Assignment: Restate word for word the lines of the records below, starting at the line that contains "work described above" and ending at the line that contains "1. __2002-07__ __Judith Siefring__ *Text", with both of those lines included and nothing else.

Input records: Begin

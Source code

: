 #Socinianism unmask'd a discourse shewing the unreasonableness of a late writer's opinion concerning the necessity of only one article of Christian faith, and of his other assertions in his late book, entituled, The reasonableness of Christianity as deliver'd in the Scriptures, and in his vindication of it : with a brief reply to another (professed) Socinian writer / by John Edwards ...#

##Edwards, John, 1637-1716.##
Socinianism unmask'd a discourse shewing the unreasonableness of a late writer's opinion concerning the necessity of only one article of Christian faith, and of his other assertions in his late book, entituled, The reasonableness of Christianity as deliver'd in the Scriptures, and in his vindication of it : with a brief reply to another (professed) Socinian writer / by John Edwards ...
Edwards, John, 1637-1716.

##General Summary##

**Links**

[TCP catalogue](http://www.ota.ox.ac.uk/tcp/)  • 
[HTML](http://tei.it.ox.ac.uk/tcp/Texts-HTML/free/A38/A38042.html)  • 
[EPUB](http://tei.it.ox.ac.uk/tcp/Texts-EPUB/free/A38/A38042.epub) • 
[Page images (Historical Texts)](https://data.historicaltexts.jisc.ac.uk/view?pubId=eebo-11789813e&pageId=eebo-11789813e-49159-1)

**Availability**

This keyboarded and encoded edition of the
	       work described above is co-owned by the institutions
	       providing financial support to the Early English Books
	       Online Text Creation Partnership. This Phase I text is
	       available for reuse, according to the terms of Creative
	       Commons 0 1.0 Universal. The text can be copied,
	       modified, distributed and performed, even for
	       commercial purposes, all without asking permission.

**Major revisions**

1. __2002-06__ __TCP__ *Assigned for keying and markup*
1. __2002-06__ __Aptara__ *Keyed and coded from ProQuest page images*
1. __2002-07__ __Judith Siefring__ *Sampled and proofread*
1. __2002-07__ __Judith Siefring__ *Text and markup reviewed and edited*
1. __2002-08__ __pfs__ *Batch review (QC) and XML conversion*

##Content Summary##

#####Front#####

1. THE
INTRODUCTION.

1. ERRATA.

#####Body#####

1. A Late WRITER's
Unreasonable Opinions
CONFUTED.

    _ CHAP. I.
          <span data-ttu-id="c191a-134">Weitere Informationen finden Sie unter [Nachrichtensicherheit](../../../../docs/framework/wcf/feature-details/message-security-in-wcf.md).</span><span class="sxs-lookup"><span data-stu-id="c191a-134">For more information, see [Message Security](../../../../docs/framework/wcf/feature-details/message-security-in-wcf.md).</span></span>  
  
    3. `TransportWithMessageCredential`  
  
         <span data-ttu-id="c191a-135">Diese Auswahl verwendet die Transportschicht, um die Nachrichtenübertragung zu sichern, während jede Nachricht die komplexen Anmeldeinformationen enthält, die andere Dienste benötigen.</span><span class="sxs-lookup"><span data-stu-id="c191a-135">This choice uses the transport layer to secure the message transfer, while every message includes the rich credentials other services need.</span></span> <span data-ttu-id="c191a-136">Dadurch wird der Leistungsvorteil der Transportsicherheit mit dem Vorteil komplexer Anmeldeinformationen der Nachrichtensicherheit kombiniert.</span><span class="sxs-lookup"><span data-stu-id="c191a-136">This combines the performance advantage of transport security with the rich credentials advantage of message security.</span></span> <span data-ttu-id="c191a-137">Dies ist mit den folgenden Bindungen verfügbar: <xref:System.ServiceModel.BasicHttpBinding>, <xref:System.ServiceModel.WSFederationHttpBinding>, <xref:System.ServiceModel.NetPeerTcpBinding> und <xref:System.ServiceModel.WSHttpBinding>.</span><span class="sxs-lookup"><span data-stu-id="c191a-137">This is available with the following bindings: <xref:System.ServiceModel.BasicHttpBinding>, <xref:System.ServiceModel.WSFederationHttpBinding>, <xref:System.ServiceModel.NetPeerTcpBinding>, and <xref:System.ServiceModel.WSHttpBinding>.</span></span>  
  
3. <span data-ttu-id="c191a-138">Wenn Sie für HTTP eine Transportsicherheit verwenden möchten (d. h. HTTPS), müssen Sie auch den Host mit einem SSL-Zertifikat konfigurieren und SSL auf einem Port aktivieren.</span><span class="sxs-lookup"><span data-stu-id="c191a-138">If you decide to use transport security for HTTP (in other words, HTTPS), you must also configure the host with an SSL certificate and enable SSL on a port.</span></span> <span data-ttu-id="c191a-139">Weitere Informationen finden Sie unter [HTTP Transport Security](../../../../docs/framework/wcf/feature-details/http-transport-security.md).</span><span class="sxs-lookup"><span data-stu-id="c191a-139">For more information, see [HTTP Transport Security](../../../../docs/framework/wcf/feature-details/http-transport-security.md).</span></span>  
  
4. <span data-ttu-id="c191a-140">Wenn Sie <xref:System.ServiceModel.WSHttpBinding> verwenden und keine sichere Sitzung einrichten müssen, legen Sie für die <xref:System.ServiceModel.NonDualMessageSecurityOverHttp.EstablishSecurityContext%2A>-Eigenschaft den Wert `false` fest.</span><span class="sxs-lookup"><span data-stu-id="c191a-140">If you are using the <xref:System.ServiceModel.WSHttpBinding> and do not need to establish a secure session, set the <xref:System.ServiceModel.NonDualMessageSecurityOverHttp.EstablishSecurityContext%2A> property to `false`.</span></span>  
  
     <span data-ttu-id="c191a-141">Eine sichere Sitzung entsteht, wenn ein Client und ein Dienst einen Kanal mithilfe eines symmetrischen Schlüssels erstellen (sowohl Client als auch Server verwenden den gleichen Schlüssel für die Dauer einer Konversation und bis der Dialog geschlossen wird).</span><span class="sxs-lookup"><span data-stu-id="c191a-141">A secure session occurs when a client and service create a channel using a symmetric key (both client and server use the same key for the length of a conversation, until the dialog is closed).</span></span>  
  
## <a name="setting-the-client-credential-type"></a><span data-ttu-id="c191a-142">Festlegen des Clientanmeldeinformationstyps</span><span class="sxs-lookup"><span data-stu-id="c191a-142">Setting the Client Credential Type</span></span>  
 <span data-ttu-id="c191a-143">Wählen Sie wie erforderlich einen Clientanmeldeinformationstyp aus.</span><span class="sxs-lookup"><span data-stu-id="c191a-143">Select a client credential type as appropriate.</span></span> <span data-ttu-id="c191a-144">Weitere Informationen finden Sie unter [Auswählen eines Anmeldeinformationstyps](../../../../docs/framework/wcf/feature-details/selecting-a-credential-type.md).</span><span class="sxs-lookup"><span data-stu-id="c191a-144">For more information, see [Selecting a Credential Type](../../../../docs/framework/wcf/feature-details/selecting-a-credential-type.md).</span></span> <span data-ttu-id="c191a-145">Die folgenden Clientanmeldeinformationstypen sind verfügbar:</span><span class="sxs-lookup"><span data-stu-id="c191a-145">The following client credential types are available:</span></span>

Input records: End

Exercise solution:
	       work described above is co-owned by the institutions
	       providing financial support to the Early English Books
	       Online Text Creation Partnership. This Phase I text is
	       available for reuse, according to the terms of Creative
	       Commons 0 1.0 Universal. The text can be copied,
	       modified, distributed and performed, even for
	       commercial purposes, all without asking permission.

**Major revisions**

1. __2002-06__ __TCP__ *Assigned for keying and markup*
1. __2002-06__ __Aptara__ *Keyed and coded from ProQuest page images*
1. __2002-07__ __Judith Siefring__ *Sampled and proofread*
1. __2002-07__ __Judith Siefring__ *Text and markup reviewed and edited*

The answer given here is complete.